Krachtens artikel 566 Gerechtelijk Wetboek kunnen verschillende vorderingen of verschillende punten van een vordering tussen twee of meer partijen, welke, afzonderlijk ingesteld, voor verschillende rechtbanken moeten worden gebracht, indien zij samenhangend zijn, voor dezelfde rechtbank samengevoegd worden met inachtneming van de voorrang, bepaald in artikel 565, tweede lid, 1° en 2° en 4° tot 8° van dit wetboek.

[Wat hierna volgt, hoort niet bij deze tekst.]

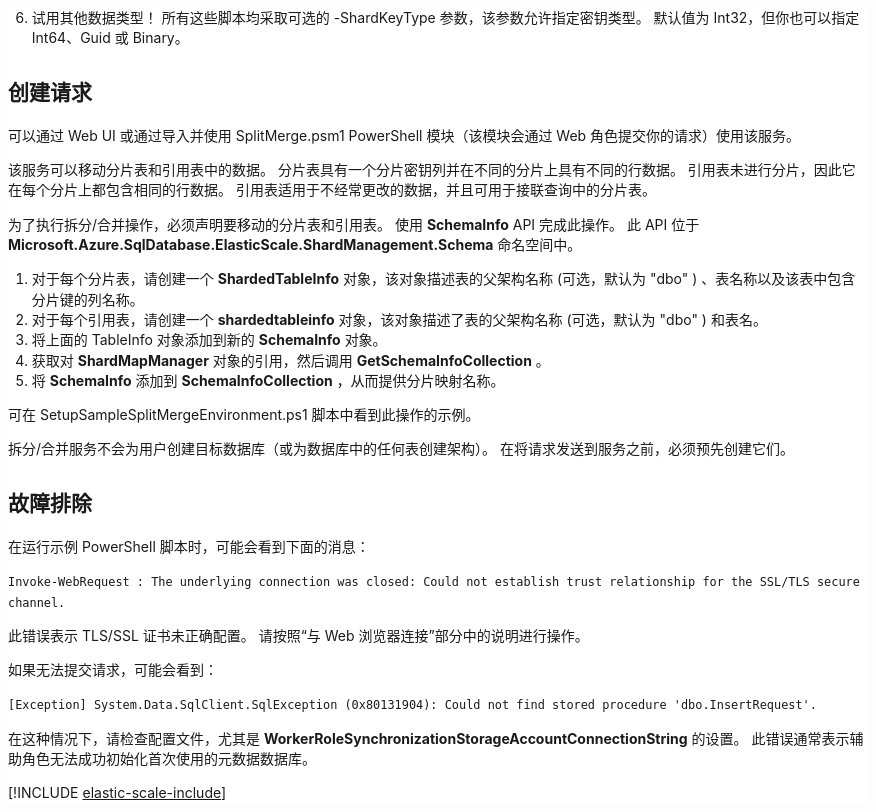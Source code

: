 6. 试用其他数据类型！ 所有这些脚本均采取可选的 -ShardKeyType 参数，该参数允许指定密钥类型。 默认值为 Int32，但你也可以指定 Int64、Guid 或 Binary。

## <a name="create-requests"></a>创建请求

可以通过 Web UI 或通过导入并使用 SplitMerge.psm1 PowerShell 模块（该模块会通过 Web 角色提交你的请求）使用该服务。

该服务可以移动分片表和引用表中的数据。 分片表具有一个分片密钥列并在不同的分片上具有不同的行数据。 引用表未进行分片，因此它在每个分片上都包含相同的行数据。 引用表适用于不经常更改的数据，并且可用于接联查询中的分片表。

为了执行拆分/合并操作，必须声明要移动的分片表和引用表。 使用 **SchemaInfo** API 完成此操作。 此 API 位于 **Microsoft.Azure.SqlDatabase.ElasticScale.ShardManagement.Schema** 命名空间中。

1. 对于每个分片表，请创建一个 **ShardedTableInfo** 对象，该对象描述表的父架构名称 (可选，默认为 "dbo" ) 、表名称以及该表中包含分片键的列名称。
2. 对于每个引用表，请创建一个 **shardedtableinfo** 对象，该对象描述了表的父架构名称 (可选，默认为 "dbo" ) 和表名。
3. 将上面的 TableInfo 对象添加到新的 **SchemaInfo** 对象。
4. 获取对 **ShardMapManager** 对象的引用，然后调用 **GetSchemaInfoCollection** 。
5. 将 **SchemaInfo** 添加到 **SchemaInfoCollection** ，从而提供分片映射名称。

可在 SetupSampleSplitMergeEnvironment.ps1 脚本中看到此操作的示例。

拆分/合并服务不会为用户创建目标数据库（或为数据库中的任何表创建架构）。 在将请求发送到服务之前，必须预先创建它们。

## <a name="troubleshooting"></a>故障排除

在运行示例 PowerShell 脚本时，可能会看到下面的消息：

   `Invoke-WebRequest : The underlying connection was closed: Could not establish trust relationship for the SSL/TLS secure channel.`

此错误表示 TLS/SSL 证书未正确配置。 请按照“与 Web 浏览器连接”部分中的说明进行操作。

如果无法提交请求，可能会看到：

   `[Exception] System.Data.SqlClient.SqlException (0x80131904): Could not find stored procedure 'dbo.InsertRequest'.`

在这种情况下，请检查配置文件，尤其是 **WorkerRoleSynchronizationStorageAccountConnectionString** 的设置。 此错误通常表示辅助角色无法成功初始化首次使用的元数据数据库。

[!INCLUDE [elastic-scale-include](../../../includes/elastic-scale-include.md)]


[1]: ./media/sql-database-elastic-scale-configure-deploy-split-and-merge/allowed-services.png
[2]: ./media/sql-database-elastic-scale-configure-deploy-split-and-merge/manage.png
[3]: ./media/sql-database-elastic-scale-configure-deploy-split-and-merge/staging.png
[4]: ./media/sql-database-elastic-scale-configure-deploy-split-and-merge/upload.png
[5]: ./media/sql-database-elastic-scale-configure-deploy-split-and-merge/storage.png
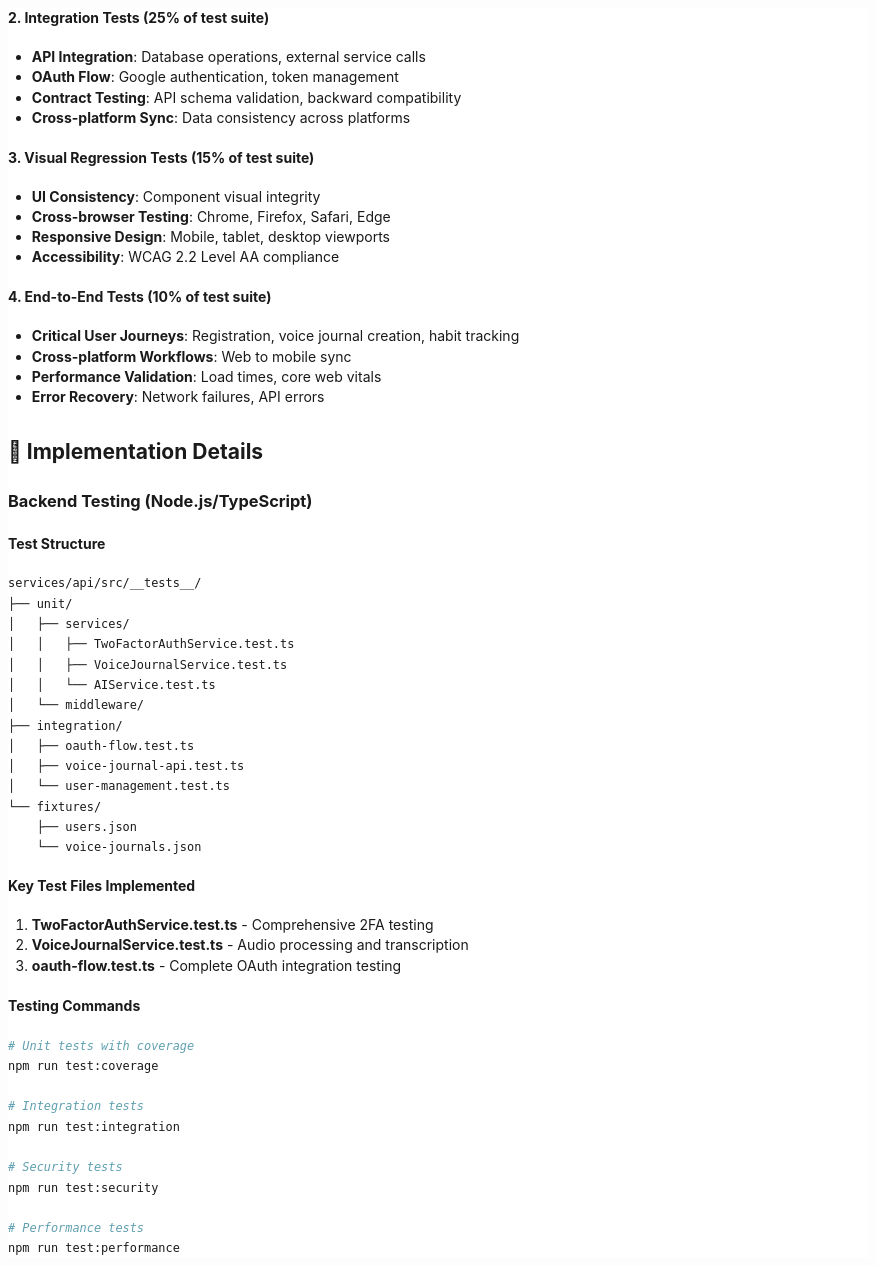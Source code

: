 #### 2. Integration Tests (25% of test suite)
- **API Integration**: Database operations, external service calls
- **OAuth Flow**: Google authentication, token management
- **Contract Testing**: API schema validation, backward compatibility
- **Cross-platform Sync**: Data consistency across platforms

#### 3. Visual Regression Tests (15% of test suite)
- **UI Consistency**: Component visual integrity
- **Cross-browser Testing**: Chrome, Firefox, Safari, Edge
- **Responsive Design**: Mobile, tablet, desktop viewports
- **Accessibility**: WCAG 2.2 Level AA compliance

#### 4. End-to-End Tests (10% of test suite)
- **Critical User Journeys**: Registration, voice journal creation, habit tracking
- **Cross-platform Workflows**: Web to mobile sync
- **Performance Validation**: Load times, core web vitals
- **Error Recovery**: Network failures, API errors

## 🔧 Implementation Details

### Backend Testing (Node.js/TypeScript)

#### Test Structure
```
services/api/src/__tests__/
├── unit/
│   ├── services/
│   │   ├── TwoFactorAuthService.test.ts
│   │   ├── VoiceJournalService.test.ts
│   │   └── AIService.test.ts
│   └── middleware/
├── integration/
│   ├── oauth-flow.test.ts
│   ├── voice-journal-api.test.ts
│   └── user-management.test.ts
└── fixtures/
    ├── users.json
    └── voice-journals.json
```

#### Key Test Files Implemented
1. **TwoFactorAuthService.test.ts** - Comprehensive 2FA testing
2. **VoiceJournalService.test.ts** - Audio processing and transcription
3. **oauth-flow.test.ts** - Complete OAuth integration testing

#### Testing Commands
```bash
# Unit tests with coverage
npm run test:coverage

# Integration tests
npm run test:integration

# Security tests
npm run test:security

# Performance tests
npm run test:performance
```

Artikel 565, tweede lid Gerechtelijk Wetboek bepaalt de regels van voorrang in geval van aanhangigheid.
Artikel 565, derde lid Gerechtelijk Wetboek bepaalt dat wanneer een van de vorderingen tot de uitsluitende bevoegdheid van een bepaalde rechtbank behoort, alleen deze bevoegd is om van de gezamenlijke vorderingen kennis te nemen.

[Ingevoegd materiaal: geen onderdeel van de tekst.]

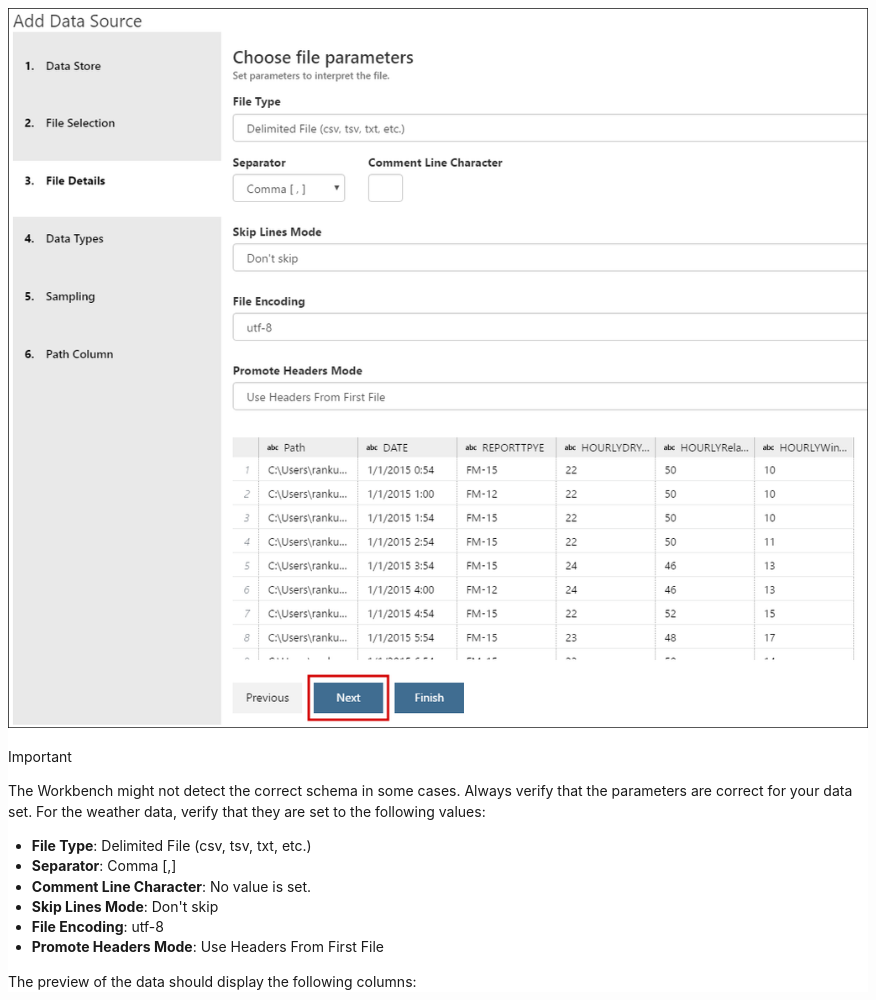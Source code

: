    ![Verify file details](media/tutorial-bikeshare-dataprep/fileparameters.png)

   > [!IMPORTANT]
   > The Workbench might not detect the correct schema in some cases. Always verify that the parameters are correct for your data set. For the weather data, verify that they are set to the following values:
   >
   > * __File Type__: Delimited File (csv, tsv, txt, etc.)
   > * __Separator__: Comma [,]
   > * __Comment Line Character__: No value is set.
   > * __Skip Lines Mode__: Don't skip
   > * __File Encoding__: utf-8
   > * __Promote Headers Mode__: Use Headers From First File

   The preview of the data should display the following columns:
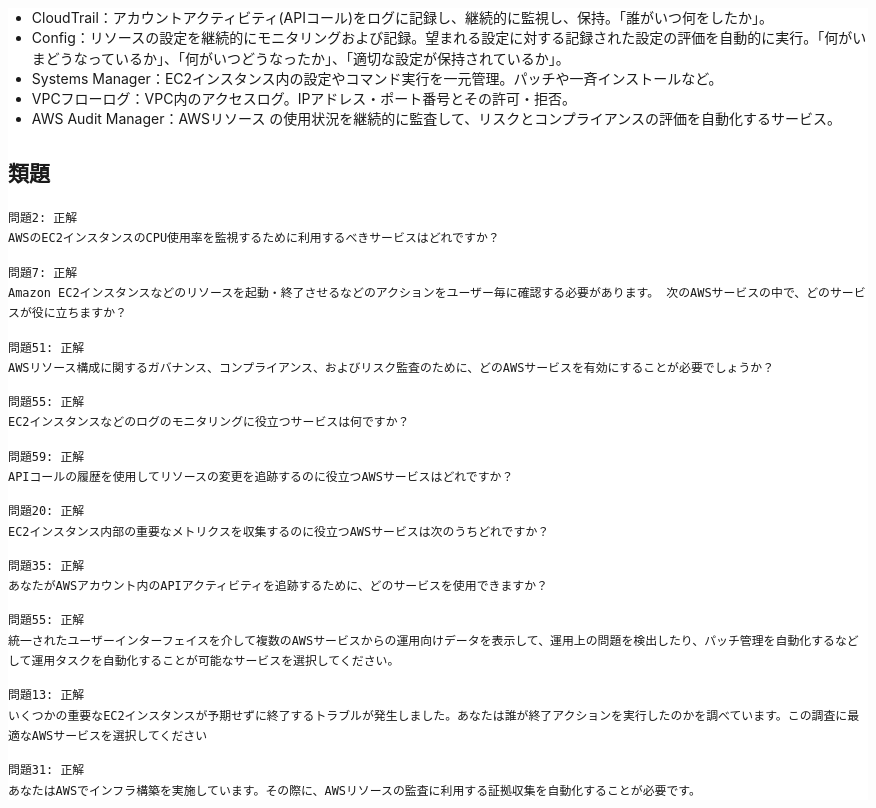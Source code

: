 * CloudTrail：アカウントアクティビティ(APIコール)をログに記録し、継続的に監視し、保持。「誰がいつ何をしたか」。
* Config：リソースの設定を継続的にモニタリングおよび記録。望まれる設定に対する記録された設定の評価を自動的に実行。「何がいまどうなっているか」、「何がいつどうなったか」、「適切な設定が保持されているか」。
* Systems Manager：EC2インスタンス内の設定やコマンド実行を一元管理。パッチや一斉インストールなど。
* VPCフローログ：VPC内のアクセスログ。IPアドレス・ポート番号とその許可・拒否。
* AWS Audit Manager：AWSリソース の使用状況を継続的に監査して、リスクとコンプライアンスの評価を自動化するサービス。

## 類題

```
問題2: 正解
AWSのEC2インスタンスのCPU使用率を監視するために利用するべきサービスはどれですか？
```

```
問題7: 正解
Amazon EC2インスタンスなどのリソースを起動・終了させるなどのアクションをユーザー毎に確認する必要があります。 次のAWSサービスの中で、どのサービスが役に立ちますか？
```

```
問題51: 正解
AWSリソース構成に関するガバナンス、コンプライアンス、およびリスク監査のために、どのAWSサービスを有効にすることが必要でしょうか？
```

```
問題55: 正解
EC2インスタンスなどのログのモニタリングに役立つサービスは何ですか？
```

```
問題59: 正解
APIコールの履歴を使用してリソースの変更を追跡するのに役立つAWSサービスはどれですか？
```

```
問題20: 正解
EC2インスタンス内部の重要なメトリクスを収集するのに役立つAWSサービスは次のうちどれですか？
```

```
問題35: 正解
あなたがAWSアカウント内のAPIアクティビティを追跡するために、どのサービスを使用できますか？
```

```
問題55: 正解
統一されたユーザーインターフェイスを介して複数のAWSサービスからの運用向けデータを表示して、運用上の問題を検出したり、パッチ管理を自動化するなどして運用タスクを自動化することが可能なサービスを選択してください。
```

```
問題13: 正解
いくつかの重要なEC2インスタンスが予期せずに終了するトラブルが発生しました。あなたは誰が終了アクションを実行したのかを調べています。この調査に最適なAWSサービスを選択してください
```

```
問題31: 正解
あなたはAWSでインフラ構築を実施しています。その際に、AWSリソースの監査に利用する証拠収集を自動化することが必要です。
```
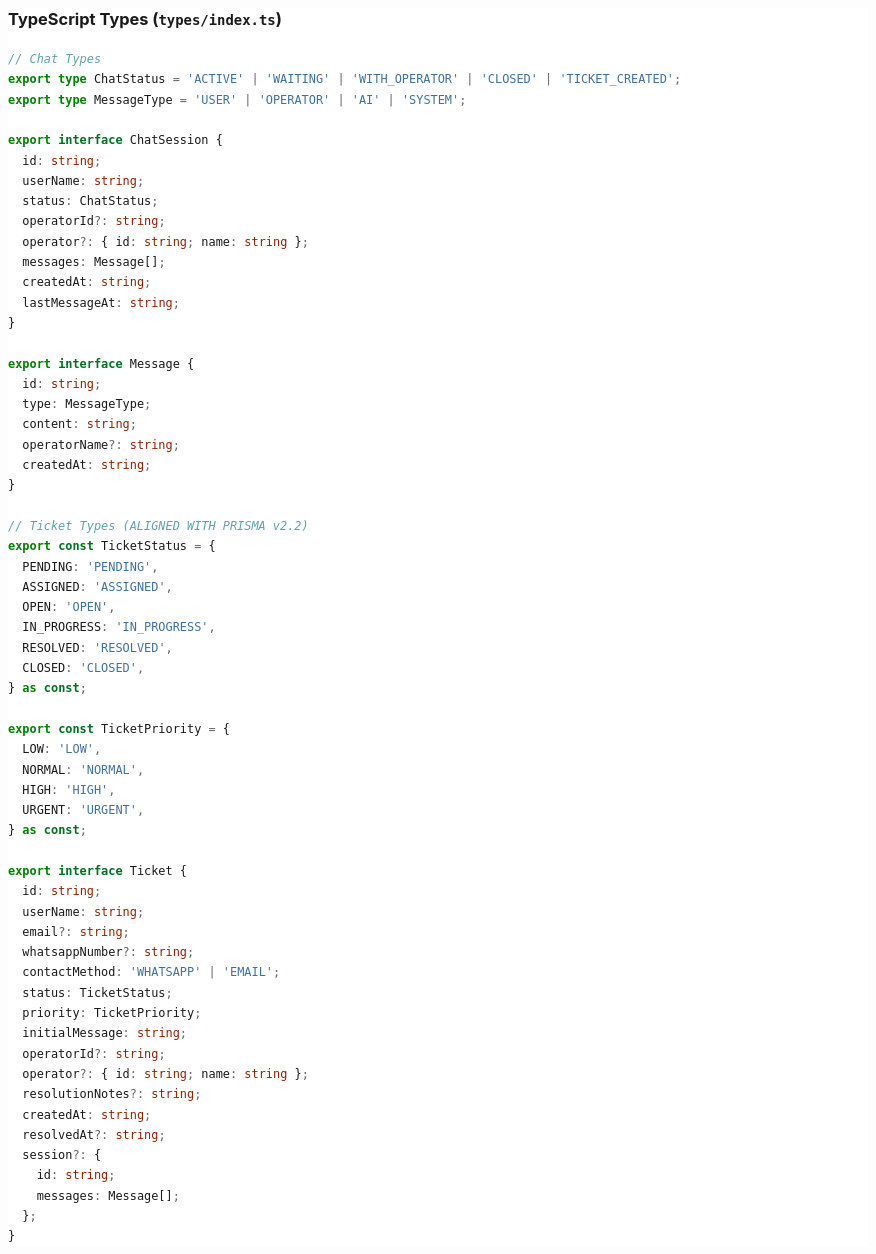 ### **TypeScript Types (`types/index.ts`)**

```typescript
// Chat Types
export type ChatStatus = 'ACTIVE' | 'WAITING' | 'WITH_OPERATOR' | 'CLOSED' | 'TICKET_CREATED';
export type MessageType = 'USER' | 'OPERATOR' | 'AI' | 'SYSTEM';

export interface ChatSession {
  id: string;
  userName: string;
  status: ChatStatus;
  operatorId?: string;
  operator?: { id: string; name: string };
  messages: Message[];
  createdAt: string;
  lastMessageAt: string;
}

export interface Message {
  id: string;
  type: MessageType;
  content: string;
  operatorName?: string;
  createdAt: string;
}

// Ticket Types (ALIGNED WITH PRISMA v2.2)
export const TicketStatus = {
  PENDING: 'PENDING',
  ASSIGNED: 'ASSIGNED',
  OPEN: 'OPEN',
  IN_PROGRESS: 'IN_PROGRESS',
  RESOLVED: 'RESOLVED',
  CLOSED: 'CLOSED',
} as const;

export const TicketPriority = {
  LOW: 'LOW',
  NORMAL: 'NORMAL',
  HIGH: 'HIGH',
  URGENT: 'URGENT',
} as const;

export interface Ticket {
  id: string;
  userName: string;
  email?: string;
  whatsappNumber?: string;
  contactMethod: 'WHATSAPP' | 'EMAIL';
  status: TicketStatus;
  priority: TicketPriority;
  initialMessage: string;
  operatorId?: string;
  operator?: { id: string; name: string };
  resolutionNotes?: string;
  createdAt: string;
  resolvedAt?: string;
  session?: {
    id: string;
    messages: Message[];
  };
}
```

Deze regel heeft voorrang op de voorrangsregels uit het tweede lid.
Uit de samenhang tussen deze bepalingen volgt dat in geval van samenhang alleen de rechter die uitsluitend bevoegd is om van één van de vorderingen kennis te nemen, bevoegd is om kennis te nemen van de gezamenlijke vorderingen.